Barriere in quindici zone contro il rischio attentati

In arrivo i “New Jersey” in cemento sulla riviera, a Pescara vecchia e in centro Blasioli: «Non ci sono pericoli imminenti, ma dobbiamo farci trovare preparati»
PESCARA. Sono quindici, almeno per ora, le zone della città che verranno blindate per evitare rischi di attentati. Il piano messo a punto dal Comune, dopo i tragici fatti di Barcellona, prevede il posizionamento di barriere sulle strade più frequentate dai passanti.

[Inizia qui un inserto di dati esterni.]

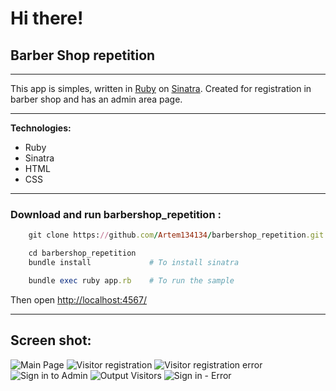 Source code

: # Hi there!

## Barber Shop repetition
____

This app is simples, written in [Ruby](https://ruby-doc.org/) on [Sinatra](http://www.sinatrarb.com/). Created for registration in barber shop and has an admin area page. 
____

**Technologies:**
+ Ruby
+ Sinatra
+ HTML
+ CSS
____
### Download and run barbershop_repetition :

```ruby
    git clone https://github.com/Artem134134/barbershop_repetition.git

    cd barbershop_repetition
    bundle install             # To install sinatra

    bundle exec ruby app.rb    # To run the sample
```

Then open [http://localhost:4567/](http://localhost:4567/)

___
## Screen shot:
![Main Page](https://github.com/Artem134134/barbershop_repetition/blob/main/public/screenshot/1.png, "Main Page")
![Visitor registration](https://github.com/Artem134134/barbershop_repetition/blob/main/public/screenshot/2.png, "Visitor registration")
![Visitor registration error](https://github.com/Artem134134/barbershop_repetition/blob/main/public/screenshot/3.png, "Visitor registration error")
![Sign in to Admin](https://github.com/Artem134134/barbershop_repetition/blob/main/public/screenshot/4.png, "Sign in to Admin")
![Output Visitors](https://github.com/Artem134134/barbershop_repetition/blob/main/public/screenshot/5.png, "Output Visitors")
![Sign in - Error](https://github.com/Artem134134/barbershop_repetition/blob/main/public/screenshot/6.png, "Sign in - Error")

Il vice sindaco Antonio Blasioli ha stilato un elenco, insieme ai tecnici, dei punti dove è necessario intervenire. A causa dell’alto costo dell’operazione, l’amministrazione comunale ha accantonato per il momento l’ipotesi delle fioriere e ha deciso di utilizzare le barriere in cemento tipo New Jersey. Quattro i punti segnalati sulla riviera nord, ossia alla Madonnina, all’altezza della Nave di Cascella, alla rotatoria di fronte allo stabilimento La Lampara e al confine con Montesilvano. Due a Pescara vecchia, cioè in corso Manthoné e via delle Caserme. Poi, la zona centrale dove ci sono già delle barriere da risistemare, come in corso Umberto e piazza Salotto. Altre ne arriveranno in via Firenze angolo via Genova, piazza Muzii - via Quarto dei Mille. Infine le aree pedonali, come via Piave, via Roma, via Trento e via Mazzini. Restano da stabilire i punti sulla riviera sud, anche se, nella riunione del Comitato per l’ordine e la sicurezza che si è svolta in prefettura sabato scorso, il lungomare di Porta Nuova non era stato indicato tra le zone da proteggere. «In alcuni casi, comunque», ha spiegato Blasioli, «le barriere verranno posizionate a zig zag per consentire l’afflusso e il deflusso di eventuali mezzi di soccorso».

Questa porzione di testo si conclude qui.